Exploring Unbiased Deepfake Detection via Token-Level Shuffling and Mixing
Xinghe Fu, Zhiyuan Yan, Taiping Yao, Shen Chen, Xi Li
TL;DR
This work addresses the generalization gap in deepfake detection by identifying position bias and content bias as key spurious factors. It introduces UDD, a plug-and-play framework that applies token-level shuffling and mixing in vision transformers, coupled with feature-level contrastive loss and logit-level alignment to learn unbiased representations. A causal analysis supports the interventions as blocking backdoor paths between biases and labels, yielding detectors that generalize better across unseen datasets. Extensive experiments across FF++-based and external datasets demonstrate improved cross-dataset AUC and robustness, with ablations confirming the contributions of both branches and the alignment losses. The approach offers a practical, scalable path to more reliable deepfake detection in real-world deployments, especially when encountering distribution shifts.
Abstract
The generalization problem is broadly recognized as a critical challenge in detecting deepfakes. Most previous work believes that the generalization gap is caused by the differences among various forgery methods. However, our investigation reveals that the generalization issue can still occur when forgery-irrelevant factors shift. In this work, we identify two biases that detectors may also be prone to overfitting: position bias and content bias, as depicted in Fig. 1. For the position bias, we observe that detectors are prone to lazily depending on the specific positions within an image (e.g., central regions even no forgery).
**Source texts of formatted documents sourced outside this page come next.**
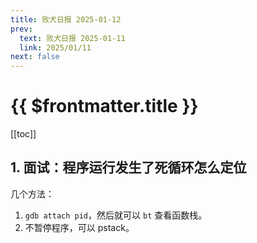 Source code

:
 ```yaml
---
title: 败犬日报 2025-01-12
prev:
  text: 败犬日报 2025-01-11
  link: 2025/01/11
next: false
---
```


# {{ $frontmatter.title }}

[[toc]]

## 1. 面试：程序运行发生了死循环怎么定位

几个方法：

1. `gdb attach pid`，然后就可以 `bt` 查看函数栈。
2. 不暂停程序，可以 pstack。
As for content bias, we argue that detectors may potentially and mistakenly utilize forgery-unrelated information for detection (e.g., background, and hair). To intervene these biases, we propose two branches for shuffling and mixing with tokens in the latent space of transformers. For the shuffling branch, we rearrange the tokens and corresponding position embedding for each image while maintaining the local correlation. For the mixing branch, we randomly select and mix the tokens in the latent space between two images with the same label within the mini-batch to recombine the content information. During the learning process, we align the outputs of detectors from different branches in both feature space and logit space. Contrastive losses for features and divergence losses for logits are applied to obtain unbiased feature representation and classifiers. We demonstrate and verify the effectiveness of our method through extensive experiments on widely used evaluation datasets.